In a hearing on Wednesday, Lee confronted Eric Schmidt with accusations of tampering with results and the evidence the Senator presented was in fact very interesting because it raises the question of how to show or even prove that a highly complex algorithmic procedure “has been tampered with”. As you can see in this video, a scatter-plot from an “independent study” that compares the search ranking for three price comparison sites (Nextag, Pricegrabber, and Shopper) with Google Price Search using 650 shopping related queries. What we can see on the graph is that while there is considerable variation in ranking for the competitors (a site shows up first for one query and way down for another), Google’s site seems to consistently stick to place three. Lee makes this astounding difference the core of his argument and directly asks Schmidt: “These results are in fact the result of the same algorithm as the rankings for the other comparison sites?” The answer is interesting in itself as Schmidt argues that Google’s service is not a product comparison site but a “product site” and that the study basically compares apples to oranges (“they are different animals”). Lee then homes in on the “uncanny” statistical regularity and says “I don’t know whether you call this a separate algorithm or whether you’re reverse engineered a single algorithm, but either way, you’ve cooked it!” to which Schmidt replies “I can assure you that we haven’t cooked anything.”

According to this LA Times article, Schmidt’s testimony did not satisfy the senators and there’s open talk about bias and conflict of interest. I would like to add to add three things here:

1) The debate shows a real mismatch between 20th century concepts of both bias and technology and the 21st century challenge to both of these question that comes in the form of Google. For the senator, bias is something very blatant and obvious, a malicious individual going to the server room at night, tempering with the machinery, transforming the pure technological objectivity into travesty by inserting a line of code that puts Google to third place most of the time. The problem with this view is of course that it makes a clear and strong distinction between a “biased” and an “unbiased” algorithm and clearly misses the point that every ranking procedure implies a bias. If Schmidt says “We haven’t cooked anything!”, who has written the algorithm? If it comes to an audit of Google’s code, I am certain that no “smoking gun” in the form of a primitive and obvious “manipulation” will be found. If Google wants to favor its own services, there are much more subtle and efficient ways to do so – the company does have the best SEO team one could possibly imagine after all. There is simply no need to “cook” anything if you are the one who specifies the features of the algorithm.
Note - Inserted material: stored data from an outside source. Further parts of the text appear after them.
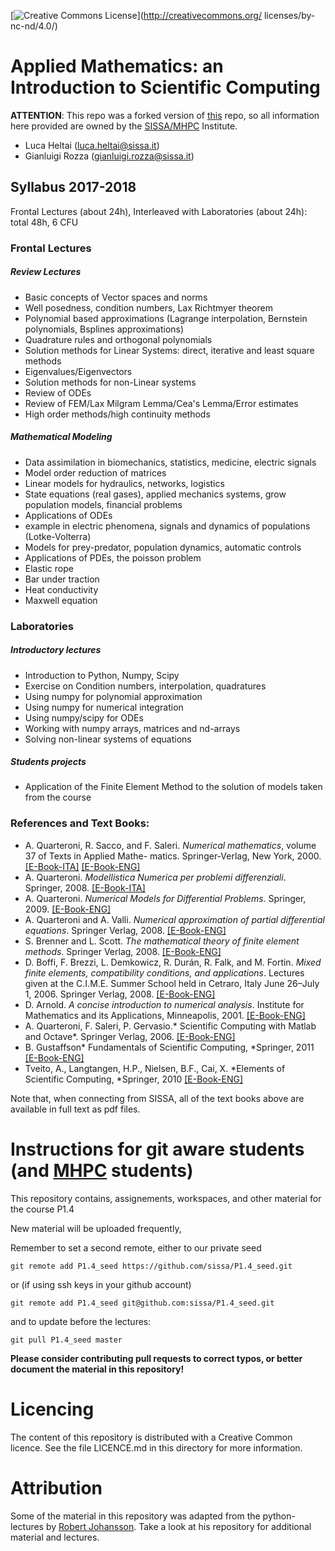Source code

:  [![Creative Commons License](http://mirrors.creativecommons.org/presskit/logos/cc.logo.png)](http://creativecommons.org/
    licenses/by-nc-nd/4.0/)

# Applied Mathematics: an Introduction to Scientific Computing

**ATTENTION**: This repo was a forked version of [this](https://github.com/sissa/P1.4_seed) repo, so all information here provided are owned by the [SISSA/MHPC](https://github.com/sissa) Institute.

- Luca Heltai (<luca.heltai@sissa.it>)
- Gianluigi Rozza (<gianluigi.rozza@sissa.it>)

## Syllabus 2017-2018

Frontal Lectures (about 24h), Interleaved with Laboratories (about 24h): total 48h, 6 CFU

### Frontal Lectures

##### Review Lectures
- Basic concepts of Vector spaces and norms
- Well posedness, condition numbers, Lax Richtmyer theorem
- Polynomial based approximations (Lagrange interpolation, Bernstein polynomials, Bsplines approximations)
- Quadrature rules and orthogonal polynomials
- Solution methods for Linear Systems: direct, iterative and least square methods
- Eigenvalues/Eigenvectors
- Solution methods for non-Linear systems
- Review of ODEs
- Review of FEM/Lax Milgram Lemma/Cea's Lemma/Error estimates
- High order methods/high continuity methods

##### Mathematical Modeling
- Data assimilation in biomechanics, statistics, medicine, electric signals
- Model order reduction of matrices
- Linear models for hydraulics, networks, logistics
- State equations (real gases), applied mechanics systems, grow population models, financial problems
- Applications of ODEs
- example in electric phenomena, signals and dynamics of populations (Lotke-Volterra)
- Models for prey-predator, population dynamics, automatic controls
- Applications of PDEs, the poisson problem
 - Elastic rope
 - Bar under traction
 - Heat conductivity
 - Maxwell equation

### Laboratories

##### Introductory lectures
- Introduction to Python, Numpy, Scipy
- Exercise on Condition numbers, interpolation, quadratures
- Using numpy for polynomial approximation
- Using numpy for numerical integration
- Using numpy/scipy for ODEs
- Working with numpy arrays, matrices and nd-arrays
- Solving non-linear systems of equations

##### Students projects
- Application of the Finite Element Method to the solution of models taken from the course

### References and Text Books:

-   A. Quarteroni, R. Sacco, and F. Saleri. *Numerical mathematics*,
    volume 37 of Texts in Applied Mathe- matics. Springer-Verlag, New
    York, 2000.
    [\[E-Book-ITA\]](http://dx.doi.org/10.1007/978-88-470-0818-2) [\[E-Book-ENG\]](http://dx.doi.org/10.1007/b98885)
-   A. Quarteroni. *Modellistica Numerica per problemi differenziali*.
    Springer, 2008.
    [\[E-Book-ITA\]](http://dx.doi.org/10.1007/978-88-470-0494-8)
-   A. Quarteroni. *Numerical Models for Differential Problems*.
    Springer, 2009.
    [\[E-Book-ENG\]](http://dx.doi.org/10.1007/978-88-470-1071-0)
-   A. Quarteroni and A. Valli. *Numerical approximation of partial
    differential equations*. Springer Verlag, 2008.
    [\[E-Book-ENG\]](http://dx.doi.org/10.1007/978-3-540-85268-1)
-   S. Brenner and L. Scott. *The mathematical theory of finite element
    methods*. Springer Verlag, 2008.
    [\[E-Book-ENG\]](http://dx.doi.org/10.1007/978-0-387-75934-0)
-   D. Boffi, F. Brezzi, L. Demkowicz, R. Durán, R. Falk, and M.
    Fortin. *Mixed finite elements, compatibility conditions, and
    applications*. Lectures given at the C.I.M.E. Summer School held in
    Cetraro, Italy June 26–July 1, 2006. Springer Verlag, 2008.
    [\[E-Book-ENG\]](http://dx.doi.org/10.1007/978-3-540-78319-0)
-   D. Arnold. *A concise introduction to numerical analysis*. Institute
    for Mathematics and its Applications, Minneapolis, 2001.
    [\[E-Book-ENG\]](http://www.ima.umn.edu/~arnold/597.00-01/nabook.pdf)
-   A. Quarteroni, F. Saleri, P. Gervasio.* Scientific Computing with
    Matlab and Octave*. Springer Verlag, 2006.
    [\[E-Book-ENG\]](http://www.springer.com/mathematics/computational+science+%26+engineering/book/978-3-642-45366-3)
-   B. Gustaffson* Fundamentals of Scientific Computing, *Springer,
    2011
    [\[E-Book-ENG\]](http://www.springer.com/mathematics/computational+science+%26+engineering/book/978-3-642-19494-8)
-   Tveito, A., Langtangen, H.P., Nielsen, B.F., Cai, X. *Elements of
    Scientific Computing, *Springer, 2010
    [\[E-Book-ENG\]](http://www.springer.com/mathematics/computational+science+%26+engineering/book/978-3-642-11298-0)

Note that, when connecting from SISSA, all of the text books above are
available in full text as pdf files.

# Instructions for git aware students (and [MHPC](http://www.mhpc.it) students)

This repository contains, assignements, workspaces, and other material for the
course P1.4

New material will be uploaded frequently,

Remember to set a second remote, either to our private seed


	git remote add P1.4_seed https://github.com/sissa/P1.4_seed.git

or (if using ssh keys in your github account)

	git remote add P1.4_seed git@github.com:sissa/P1.4_seed.git

and to update before the lectures:

	git pull P1.4_seed master

**Please consider contributing pull requests to correct typos, or better document the material in this repository!**

# Licencing

The content of this repository is distributed with a Creative Common licence. See
the file LICENCE.md in this directory for more information.

# Attribution

Some of the material in this repository was adapted from the python-lectures by [Robert Johansson](https://github.com/jrjohansson/scientific-python-lectures). Take a look at his repository for additional material and lectures.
2) The research method applied in the mentioned study however is really quite interesting and I am curious to see how far the Senate committee will be able to take the argument. The statistical regularity shown is certainly astounding and if the hearings attain a deeper level of technological expertise, Google may be forced to detail a significant portion of its ranking procedures to show how something like this can happen. It would, of course, be extremely simple to break the pattern by introducing some random element that does not affect the average rank but adds variation. That’s also the reason why I think that Lee’s argument will ultimately fizzle.

3) The core of the problem, I would argue, is not so much the question of manipulation but the fact that by branching into more and more commercial areas, Google finds itself in a market configuration where conflicts of interest are popping up everywhere they turn. As both a search business and an actor on many of the markets that are, at least in part, ordered by the visibility layering in search results, there is a fundamental and structural problem that cannot be solved by any kind of imagined technical neutrality. Even if there is no “in house SEO” going on, the mere fact that Google search prominently links to other company services could already be seen as problematic. In a sense, Senator Lee’s argument actually creates a potentially useful “way out”: if there is no evil line of code written in the dark of night, no “smoking gun”, then everything is fine. The systematic conflict of interest persists however, and I do not believe that more subtle forms of bias towards Google services could be proven or even be seriously debated in a court of law. This level of technicality, I would argue, is no longer (fully) in reach for this kind of causal demonstration. Not so much because of the complexity of the algorithms, but rather because the “state” of the machine includes the full structure of the dataset it is working on, which means the full index in this case. To understand what Google’s algorithms actually do, looking at these algorithms without the data is no longer enough. And the data is big. Very big.

As you can see, I am quite pessimistic about the possibility to bring the kind of argumentation presented by Senator Lee to a real conclusion. If the case against Microsoft is an indicator, I would argue that this pessimism is warranted.

I do believe that we need to concentrate much more on the principal conflicts of interest rather than actual cases of abuse that may be simply too difficult to prove. The fundamental question is really how far a search company that controls such a large portion of the global market should be allowed to be active in other markets. And, really, should a single company control the search market in the first place? Limiting the very potential for abuse is, in my view, the road that legislators and regulators should take, rather than picking a fight over technological issues that they simply cannot win in the long run.

EDIT: Google has compiled its own Guide to the Hearing. Interesting.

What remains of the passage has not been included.